Le sue fughe contribuiranno a costruire il “mito”. La prima risale a pochi mesi prima di quella del San Francesco: nel ‘62, quando si lancia da un treno in corsa durante il trasferimento da Sassari, verrà catturato dopo un lungo inseguimento.

Poi l’evasione dal carcere di San Sebastiano di Sassari, quando assieme all’ex legionario spagnolo Miguel Atienza si lascia cadere dal muro di cinta dell’istituto. E quella dal carcere di Lecce nel 1976. E ancora, la fuga d’amore dal penitenziario di Porto Azzurro (già scontava l’ergastolo) nel 1985.

Penultimo degli undici figli di una famiglia di pastori di Orgosolo, Mesina ha trascorso in carcere oltre 40 dei suoi 79 anni di vita.

In quarta elementare, racconta nella sua autobiografia, prese a pietrate il maestro e dovette lasciare la scuola per andare in campagna come servo pastore.

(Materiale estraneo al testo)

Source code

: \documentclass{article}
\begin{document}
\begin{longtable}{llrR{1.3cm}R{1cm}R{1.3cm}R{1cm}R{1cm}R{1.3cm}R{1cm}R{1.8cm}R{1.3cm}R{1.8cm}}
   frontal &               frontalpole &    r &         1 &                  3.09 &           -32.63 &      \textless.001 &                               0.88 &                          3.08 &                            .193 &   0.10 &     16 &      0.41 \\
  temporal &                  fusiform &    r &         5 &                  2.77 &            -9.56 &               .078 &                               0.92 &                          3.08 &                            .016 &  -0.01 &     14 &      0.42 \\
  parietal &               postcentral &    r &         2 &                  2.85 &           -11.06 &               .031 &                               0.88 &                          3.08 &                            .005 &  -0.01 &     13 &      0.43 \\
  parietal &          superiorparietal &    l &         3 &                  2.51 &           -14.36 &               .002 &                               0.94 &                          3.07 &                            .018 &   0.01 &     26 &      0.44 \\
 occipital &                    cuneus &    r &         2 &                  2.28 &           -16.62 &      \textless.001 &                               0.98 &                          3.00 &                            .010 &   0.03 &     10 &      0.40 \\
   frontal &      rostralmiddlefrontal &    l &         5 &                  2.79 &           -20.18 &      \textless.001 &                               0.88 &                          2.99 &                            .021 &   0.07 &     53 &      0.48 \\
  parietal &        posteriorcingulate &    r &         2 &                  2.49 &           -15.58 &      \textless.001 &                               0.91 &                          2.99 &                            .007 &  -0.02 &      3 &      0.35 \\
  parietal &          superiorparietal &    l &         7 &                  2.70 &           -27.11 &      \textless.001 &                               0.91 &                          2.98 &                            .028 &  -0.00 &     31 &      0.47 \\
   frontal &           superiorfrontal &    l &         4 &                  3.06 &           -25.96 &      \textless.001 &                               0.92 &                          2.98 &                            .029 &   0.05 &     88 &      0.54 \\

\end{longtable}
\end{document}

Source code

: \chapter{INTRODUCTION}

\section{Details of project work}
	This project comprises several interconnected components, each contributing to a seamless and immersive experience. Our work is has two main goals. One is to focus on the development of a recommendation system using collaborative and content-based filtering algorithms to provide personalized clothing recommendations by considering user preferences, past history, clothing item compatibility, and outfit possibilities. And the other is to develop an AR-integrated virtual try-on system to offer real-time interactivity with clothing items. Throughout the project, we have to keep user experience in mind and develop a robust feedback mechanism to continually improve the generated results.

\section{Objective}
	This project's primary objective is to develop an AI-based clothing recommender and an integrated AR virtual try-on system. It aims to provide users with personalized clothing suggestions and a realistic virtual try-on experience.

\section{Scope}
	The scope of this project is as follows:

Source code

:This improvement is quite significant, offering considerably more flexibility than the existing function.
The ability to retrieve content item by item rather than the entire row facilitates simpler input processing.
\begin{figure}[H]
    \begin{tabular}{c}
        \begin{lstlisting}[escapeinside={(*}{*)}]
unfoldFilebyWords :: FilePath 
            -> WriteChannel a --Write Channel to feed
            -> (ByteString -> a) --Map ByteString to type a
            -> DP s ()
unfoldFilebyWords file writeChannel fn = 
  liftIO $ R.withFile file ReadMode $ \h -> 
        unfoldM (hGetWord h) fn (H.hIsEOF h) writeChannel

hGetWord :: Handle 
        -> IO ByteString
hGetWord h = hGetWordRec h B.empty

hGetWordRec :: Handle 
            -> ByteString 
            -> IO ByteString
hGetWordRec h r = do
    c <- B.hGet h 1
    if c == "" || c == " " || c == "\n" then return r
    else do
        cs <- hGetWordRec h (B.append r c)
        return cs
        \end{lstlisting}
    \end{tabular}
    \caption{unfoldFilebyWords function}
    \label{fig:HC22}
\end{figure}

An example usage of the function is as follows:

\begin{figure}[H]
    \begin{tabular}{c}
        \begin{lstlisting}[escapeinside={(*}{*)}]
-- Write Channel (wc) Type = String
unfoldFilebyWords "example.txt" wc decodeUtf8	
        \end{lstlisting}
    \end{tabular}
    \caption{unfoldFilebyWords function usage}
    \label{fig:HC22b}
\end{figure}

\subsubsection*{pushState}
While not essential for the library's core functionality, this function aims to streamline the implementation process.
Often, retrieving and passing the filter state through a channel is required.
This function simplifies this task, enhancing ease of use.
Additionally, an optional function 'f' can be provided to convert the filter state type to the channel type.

Il conflitto con la legge ha scandito tutte le tappe della sua vita, numerosi personaggi pubblici si sono occupati di lui. Tra i primi a battersi perché gli fosse concessa la grazia c’è stato Indro Montanelli, ma Giovanni Falcone disse no all’allora presidente Cossiga che aveva espresso “avviso favorevole” per la concessione del beneficio a Mesina, che all’epoca era in libertà vigilata.

Una parziale libertà che durò meno di due anni, trascorsi tra qualche visita ai familiari a Orgosolo e la campagna astigiana, dove viveva ospite di un amico d’infanzia.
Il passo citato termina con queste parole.